About 33% of the world's humans live within 100 vertical meters of present-day sea level (Small and Nicholls, 2003). An expected future rise in the global sea level, which will inevitably influence the Mediterranean Sea Basin's natural 13,000 km shoreline, has instilled reasonable trepidation in Italy's public that is reflected in the continuing debate about the macro-engineering appropriateness of Venice's protection against seasonal high-tide/storm surge seawater flooding by a costly lift-gated permanent dam (Nosengo, 2003).
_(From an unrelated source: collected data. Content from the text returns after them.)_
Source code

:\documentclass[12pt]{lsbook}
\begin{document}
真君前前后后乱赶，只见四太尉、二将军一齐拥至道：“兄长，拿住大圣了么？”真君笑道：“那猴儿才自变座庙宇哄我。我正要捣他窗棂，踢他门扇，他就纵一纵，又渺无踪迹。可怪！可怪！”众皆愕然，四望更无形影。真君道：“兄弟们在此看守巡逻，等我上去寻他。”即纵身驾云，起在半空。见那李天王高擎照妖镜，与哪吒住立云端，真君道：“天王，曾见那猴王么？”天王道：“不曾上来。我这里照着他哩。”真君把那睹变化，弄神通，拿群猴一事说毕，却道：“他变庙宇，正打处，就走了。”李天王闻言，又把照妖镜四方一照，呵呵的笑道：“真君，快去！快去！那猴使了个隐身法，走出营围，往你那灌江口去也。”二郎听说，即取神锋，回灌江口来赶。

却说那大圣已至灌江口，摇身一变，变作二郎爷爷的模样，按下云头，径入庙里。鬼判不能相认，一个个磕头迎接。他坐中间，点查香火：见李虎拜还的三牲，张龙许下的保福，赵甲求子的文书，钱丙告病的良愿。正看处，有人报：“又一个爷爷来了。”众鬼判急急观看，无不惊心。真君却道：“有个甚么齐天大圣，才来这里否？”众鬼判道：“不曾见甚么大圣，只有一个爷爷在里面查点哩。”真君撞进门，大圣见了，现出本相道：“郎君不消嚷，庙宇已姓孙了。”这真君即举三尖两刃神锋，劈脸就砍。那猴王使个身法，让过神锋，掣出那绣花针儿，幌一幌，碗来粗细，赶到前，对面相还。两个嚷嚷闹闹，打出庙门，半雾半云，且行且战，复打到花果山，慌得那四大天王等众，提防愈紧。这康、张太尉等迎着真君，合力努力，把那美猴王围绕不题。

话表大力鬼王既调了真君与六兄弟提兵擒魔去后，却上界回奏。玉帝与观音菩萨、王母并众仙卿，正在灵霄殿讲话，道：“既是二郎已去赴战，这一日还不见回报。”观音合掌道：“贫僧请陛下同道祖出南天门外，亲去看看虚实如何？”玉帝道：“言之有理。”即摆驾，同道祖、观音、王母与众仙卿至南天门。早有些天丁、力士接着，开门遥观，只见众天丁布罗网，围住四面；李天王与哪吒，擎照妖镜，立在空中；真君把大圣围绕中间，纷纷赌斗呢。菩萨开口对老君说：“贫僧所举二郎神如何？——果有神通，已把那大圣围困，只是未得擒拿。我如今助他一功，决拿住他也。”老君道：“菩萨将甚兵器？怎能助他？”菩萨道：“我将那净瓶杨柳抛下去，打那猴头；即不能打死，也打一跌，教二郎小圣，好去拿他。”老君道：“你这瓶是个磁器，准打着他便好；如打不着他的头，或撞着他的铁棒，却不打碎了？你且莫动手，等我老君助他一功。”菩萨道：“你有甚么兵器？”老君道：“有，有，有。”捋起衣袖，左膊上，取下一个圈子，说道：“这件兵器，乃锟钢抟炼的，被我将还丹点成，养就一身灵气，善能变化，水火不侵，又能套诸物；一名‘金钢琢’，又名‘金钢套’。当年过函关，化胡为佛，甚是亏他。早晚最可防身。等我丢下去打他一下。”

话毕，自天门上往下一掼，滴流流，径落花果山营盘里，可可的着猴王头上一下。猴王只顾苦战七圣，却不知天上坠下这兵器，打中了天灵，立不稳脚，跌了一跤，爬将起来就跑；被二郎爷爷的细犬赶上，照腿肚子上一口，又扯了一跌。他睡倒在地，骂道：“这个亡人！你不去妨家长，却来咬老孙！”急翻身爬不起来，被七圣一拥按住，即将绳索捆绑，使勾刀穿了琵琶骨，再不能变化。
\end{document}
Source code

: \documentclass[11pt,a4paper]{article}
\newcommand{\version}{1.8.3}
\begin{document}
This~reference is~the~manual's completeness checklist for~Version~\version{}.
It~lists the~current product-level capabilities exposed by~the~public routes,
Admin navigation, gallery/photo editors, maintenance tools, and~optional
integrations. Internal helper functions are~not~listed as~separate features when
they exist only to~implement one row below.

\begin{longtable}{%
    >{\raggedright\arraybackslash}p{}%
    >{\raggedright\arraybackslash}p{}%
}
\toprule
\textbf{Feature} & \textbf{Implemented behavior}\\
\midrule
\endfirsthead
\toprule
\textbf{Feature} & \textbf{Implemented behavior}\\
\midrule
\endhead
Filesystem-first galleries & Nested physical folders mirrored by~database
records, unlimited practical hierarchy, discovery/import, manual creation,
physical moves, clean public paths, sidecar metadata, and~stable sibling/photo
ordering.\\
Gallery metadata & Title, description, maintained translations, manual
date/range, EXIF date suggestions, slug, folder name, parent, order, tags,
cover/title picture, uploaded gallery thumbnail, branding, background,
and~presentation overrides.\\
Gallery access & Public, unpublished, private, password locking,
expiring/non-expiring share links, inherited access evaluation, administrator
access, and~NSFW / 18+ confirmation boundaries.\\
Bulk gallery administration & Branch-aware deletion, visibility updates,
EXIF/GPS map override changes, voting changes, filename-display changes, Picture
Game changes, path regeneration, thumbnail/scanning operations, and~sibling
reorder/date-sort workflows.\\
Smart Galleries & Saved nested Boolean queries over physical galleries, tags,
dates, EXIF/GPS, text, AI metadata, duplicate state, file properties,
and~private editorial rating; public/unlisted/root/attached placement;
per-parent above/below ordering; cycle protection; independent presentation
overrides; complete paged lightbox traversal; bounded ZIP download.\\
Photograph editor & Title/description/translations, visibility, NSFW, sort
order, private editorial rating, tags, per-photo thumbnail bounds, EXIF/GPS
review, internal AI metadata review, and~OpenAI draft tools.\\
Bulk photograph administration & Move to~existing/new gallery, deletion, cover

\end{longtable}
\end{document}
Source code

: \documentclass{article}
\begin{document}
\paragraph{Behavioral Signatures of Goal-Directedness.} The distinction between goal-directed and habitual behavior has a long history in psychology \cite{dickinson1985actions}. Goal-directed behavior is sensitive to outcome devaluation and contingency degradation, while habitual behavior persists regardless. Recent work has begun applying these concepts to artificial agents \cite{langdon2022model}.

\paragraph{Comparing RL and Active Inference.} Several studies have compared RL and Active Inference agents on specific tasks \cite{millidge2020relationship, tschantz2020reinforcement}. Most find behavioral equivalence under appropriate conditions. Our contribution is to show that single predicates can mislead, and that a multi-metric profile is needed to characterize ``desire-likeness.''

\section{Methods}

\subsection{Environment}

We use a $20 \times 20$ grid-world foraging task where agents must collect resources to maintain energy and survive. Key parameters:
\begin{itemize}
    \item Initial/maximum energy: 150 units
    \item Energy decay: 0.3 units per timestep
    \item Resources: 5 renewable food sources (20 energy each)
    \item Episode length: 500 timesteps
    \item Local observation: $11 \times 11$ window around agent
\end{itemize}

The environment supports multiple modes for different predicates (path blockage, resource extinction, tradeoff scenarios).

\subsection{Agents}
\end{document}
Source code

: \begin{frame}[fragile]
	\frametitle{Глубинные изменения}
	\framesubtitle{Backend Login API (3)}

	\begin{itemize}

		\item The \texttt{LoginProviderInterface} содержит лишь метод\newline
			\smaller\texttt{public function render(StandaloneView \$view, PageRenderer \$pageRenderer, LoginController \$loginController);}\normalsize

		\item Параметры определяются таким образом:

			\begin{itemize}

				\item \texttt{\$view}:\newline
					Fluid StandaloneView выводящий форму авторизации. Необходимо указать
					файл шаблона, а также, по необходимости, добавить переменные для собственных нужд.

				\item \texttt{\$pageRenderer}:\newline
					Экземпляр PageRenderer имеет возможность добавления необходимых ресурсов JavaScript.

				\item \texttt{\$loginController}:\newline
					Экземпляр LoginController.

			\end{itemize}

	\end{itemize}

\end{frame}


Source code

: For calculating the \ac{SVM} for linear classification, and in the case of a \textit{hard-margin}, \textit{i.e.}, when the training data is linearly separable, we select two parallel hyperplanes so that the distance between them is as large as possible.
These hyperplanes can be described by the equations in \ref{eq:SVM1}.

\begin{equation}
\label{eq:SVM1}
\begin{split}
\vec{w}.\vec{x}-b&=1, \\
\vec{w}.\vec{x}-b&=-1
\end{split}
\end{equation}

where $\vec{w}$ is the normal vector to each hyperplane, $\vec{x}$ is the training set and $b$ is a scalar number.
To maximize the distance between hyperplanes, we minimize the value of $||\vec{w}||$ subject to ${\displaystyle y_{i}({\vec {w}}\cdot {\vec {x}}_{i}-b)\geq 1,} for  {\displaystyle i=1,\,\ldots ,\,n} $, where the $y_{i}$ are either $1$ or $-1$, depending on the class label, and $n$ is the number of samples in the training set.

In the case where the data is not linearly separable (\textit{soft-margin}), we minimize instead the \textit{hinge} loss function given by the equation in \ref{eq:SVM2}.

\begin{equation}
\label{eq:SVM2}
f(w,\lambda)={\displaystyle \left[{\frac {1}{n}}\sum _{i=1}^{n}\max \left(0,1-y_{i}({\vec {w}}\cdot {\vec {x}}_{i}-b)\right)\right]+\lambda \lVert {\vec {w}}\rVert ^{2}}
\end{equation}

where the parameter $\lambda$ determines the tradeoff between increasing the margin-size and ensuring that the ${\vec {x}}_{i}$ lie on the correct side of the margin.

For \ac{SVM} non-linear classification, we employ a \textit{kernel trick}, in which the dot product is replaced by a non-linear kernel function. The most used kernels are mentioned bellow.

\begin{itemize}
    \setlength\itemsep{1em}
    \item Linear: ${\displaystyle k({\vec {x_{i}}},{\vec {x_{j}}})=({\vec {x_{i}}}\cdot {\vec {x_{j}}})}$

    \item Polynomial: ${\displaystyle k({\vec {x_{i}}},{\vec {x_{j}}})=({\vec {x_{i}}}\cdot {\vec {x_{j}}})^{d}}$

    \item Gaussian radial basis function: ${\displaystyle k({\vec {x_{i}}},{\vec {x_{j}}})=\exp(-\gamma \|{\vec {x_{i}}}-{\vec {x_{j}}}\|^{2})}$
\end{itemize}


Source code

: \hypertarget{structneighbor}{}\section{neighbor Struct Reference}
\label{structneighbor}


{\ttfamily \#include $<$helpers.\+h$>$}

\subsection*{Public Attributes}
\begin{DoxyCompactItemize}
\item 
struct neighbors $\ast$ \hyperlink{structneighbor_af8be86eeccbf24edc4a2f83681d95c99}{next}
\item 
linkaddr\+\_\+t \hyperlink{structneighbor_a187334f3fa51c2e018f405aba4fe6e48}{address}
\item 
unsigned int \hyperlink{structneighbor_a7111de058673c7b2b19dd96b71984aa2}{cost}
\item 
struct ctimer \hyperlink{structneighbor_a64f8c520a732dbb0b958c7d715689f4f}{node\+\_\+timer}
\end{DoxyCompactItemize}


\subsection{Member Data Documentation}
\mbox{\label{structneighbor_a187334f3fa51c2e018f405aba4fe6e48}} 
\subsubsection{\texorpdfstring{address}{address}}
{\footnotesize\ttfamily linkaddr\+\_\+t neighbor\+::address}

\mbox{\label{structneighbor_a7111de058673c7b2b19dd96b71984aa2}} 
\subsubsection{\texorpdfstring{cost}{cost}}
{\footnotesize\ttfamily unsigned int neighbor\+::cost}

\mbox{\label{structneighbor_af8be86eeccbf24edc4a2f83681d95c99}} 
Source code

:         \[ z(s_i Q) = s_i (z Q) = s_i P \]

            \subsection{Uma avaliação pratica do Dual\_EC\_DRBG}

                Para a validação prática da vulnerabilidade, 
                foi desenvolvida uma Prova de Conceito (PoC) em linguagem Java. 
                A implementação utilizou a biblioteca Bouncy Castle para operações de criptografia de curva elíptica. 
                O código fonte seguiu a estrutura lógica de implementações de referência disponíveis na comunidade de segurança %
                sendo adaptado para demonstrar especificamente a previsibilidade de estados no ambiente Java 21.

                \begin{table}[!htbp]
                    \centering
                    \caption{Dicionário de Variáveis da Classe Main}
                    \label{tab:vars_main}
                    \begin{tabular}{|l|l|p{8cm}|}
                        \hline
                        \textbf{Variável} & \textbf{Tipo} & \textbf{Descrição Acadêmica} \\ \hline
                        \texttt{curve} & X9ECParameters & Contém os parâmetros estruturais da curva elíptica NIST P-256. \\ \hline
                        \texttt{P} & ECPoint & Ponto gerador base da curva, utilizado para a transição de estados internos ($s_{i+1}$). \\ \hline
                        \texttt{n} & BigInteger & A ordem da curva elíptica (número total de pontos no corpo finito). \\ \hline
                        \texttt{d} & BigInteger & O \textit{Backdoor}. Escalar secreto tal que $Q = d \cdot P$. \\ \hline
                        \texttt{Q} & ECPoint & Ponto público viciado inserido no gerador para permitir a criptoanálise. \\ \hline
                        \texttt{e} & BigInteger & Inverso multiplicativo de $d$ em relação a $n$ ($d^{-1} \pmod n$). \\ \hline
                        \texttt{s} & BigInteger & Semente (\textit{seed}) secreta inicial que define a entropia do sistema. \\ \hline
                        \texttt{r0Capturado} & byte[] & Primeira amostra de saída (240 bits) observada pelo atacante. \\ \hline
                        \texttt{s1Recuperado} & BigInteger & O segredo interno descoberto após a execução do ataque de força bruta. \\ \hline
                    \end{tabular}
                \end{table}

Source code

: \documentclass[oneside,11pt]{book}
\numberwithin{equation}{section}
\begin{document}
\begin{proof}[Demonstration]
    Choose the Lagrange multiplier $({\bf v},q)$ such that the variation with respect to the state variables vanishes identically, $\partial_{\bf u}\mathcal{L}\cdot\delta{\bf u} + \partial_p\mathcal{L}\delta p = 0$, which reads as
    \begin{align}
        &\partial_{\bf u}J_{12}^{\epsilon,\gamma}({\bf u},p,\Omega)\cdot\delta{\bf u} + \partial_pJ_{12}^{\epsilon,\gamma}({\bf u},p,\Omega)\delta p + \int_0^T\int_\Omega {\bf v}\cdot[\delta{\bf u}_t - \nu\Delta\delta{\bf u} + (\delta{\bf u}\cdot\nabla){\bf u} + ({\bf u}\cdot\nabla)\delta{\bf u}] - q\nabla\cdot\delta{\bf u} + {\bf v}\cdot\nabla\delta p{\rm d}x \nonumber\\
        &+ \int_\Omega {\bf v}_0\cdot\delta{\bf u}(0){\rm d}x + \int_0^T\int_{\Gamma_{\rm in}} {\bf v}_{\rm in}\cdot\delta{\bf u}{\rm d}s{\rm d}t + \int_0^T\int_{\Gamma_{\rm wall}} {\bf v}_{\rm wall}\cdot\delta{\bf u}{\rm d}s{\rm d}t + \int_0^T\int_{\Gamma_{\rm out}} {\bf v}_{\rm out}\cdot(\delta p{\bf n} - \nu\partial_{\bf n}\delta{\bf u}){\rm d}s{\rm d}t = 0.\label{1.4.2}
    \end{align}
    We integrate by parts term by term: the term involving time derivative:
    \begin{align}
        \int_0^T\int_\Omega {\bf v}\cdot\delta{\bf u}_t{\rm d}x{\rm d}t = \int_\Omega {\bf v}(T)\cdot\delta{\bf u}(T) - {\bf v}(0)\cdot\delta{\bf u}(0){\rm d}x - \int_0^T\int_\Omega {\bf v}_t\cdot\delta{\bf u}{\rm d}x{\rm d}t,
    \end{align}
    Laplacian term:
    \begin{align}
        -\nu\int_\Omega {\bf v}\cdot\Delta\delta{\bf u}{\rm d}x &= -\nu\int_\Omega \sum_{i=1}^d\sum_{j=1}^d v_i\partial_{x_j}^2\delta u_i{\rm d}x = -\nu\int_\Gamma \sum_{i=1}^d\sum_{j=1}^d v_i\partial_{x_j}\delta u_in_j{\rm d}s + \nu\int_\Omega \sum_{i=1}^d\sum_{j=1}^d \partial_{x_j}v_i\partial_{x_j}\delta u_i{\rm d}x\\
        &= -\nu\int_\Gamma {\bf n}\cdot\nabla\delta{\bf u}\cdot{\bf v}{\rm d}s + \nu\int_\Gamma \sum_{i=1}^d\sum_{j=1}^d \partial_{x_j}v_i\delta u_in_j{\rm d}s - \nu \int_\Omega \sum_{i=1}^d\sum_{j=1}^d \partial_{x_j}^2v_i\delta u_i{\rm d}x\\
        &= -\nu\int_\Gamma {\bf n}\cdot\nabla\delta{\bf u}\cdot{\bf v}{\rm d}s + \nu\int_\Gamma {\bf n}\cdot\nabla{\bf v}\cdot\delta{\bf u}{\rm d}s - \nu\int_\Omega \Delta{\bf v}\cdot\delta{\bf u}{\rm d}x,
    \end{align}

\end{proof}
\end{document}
Worldwide, approximately 10 million persons today live below contemporary sea level; as the world's sea level rises during the 21st century, more people may be fated to do so also as, for example, in the Mediterranean Sea Basin (Perissoratis and Georgas, 1994).
Historians of technology recently reviewed the old macroproject proposal known finally as the "Atlantropa Project", but with no aim to revive it, merely to note its proper place in the centuries long unfulfilled experience of Europe's economic and social integration (Trischler and Weinberger, 2005). The ongoing shift in the Mediterranean Sea Basin's human population demography seems to point to a new, favoring regional public attitude on the increasing practicality and imperative necessity of a revamped "Atlantropa Project"!
During April-September 2003 the Deutsches Museum in Munich, FRG, exhibited "Klima: das Experiment mit dem Planeten Erde". By displaying the inspiring drawings of the envisioned facilities planned for the Gibraltar Strait Dam and the empoldered Mediterranean Sea (Voigt, 1998; Gall, 1998) the public was informed of Macro-engineering's recounted history. In 1929, the impresario Herman Sorgel (1885-1952) first detailed a concrete gravity dam to adjustably control the seawater inflow through the seaway connecting the North Atlantic Ocean and the Mediterranean Sea (Spiering, 2002). The hydroelectric dam in the Strait of Gibraltar was the main infrastructure facility that would unleash chiefly European farm and city reclamation of the exposed continental shelf that would soon appear because closure of the Mediterranean Sea Basin can cause a natural evaporative reduction of the sea. (Dams proposed for the Red Sea and the Persian Gulf are justified similarly.) Seawater coming from the Black Sea (with a Dardanelle sill depth of 70 m) and the Suez Canal will still find entrance to the Mediterranean Sea, although such seawater flows must be entirely controlled by dams and sea locks if massive hydraulic erosion is not to take place.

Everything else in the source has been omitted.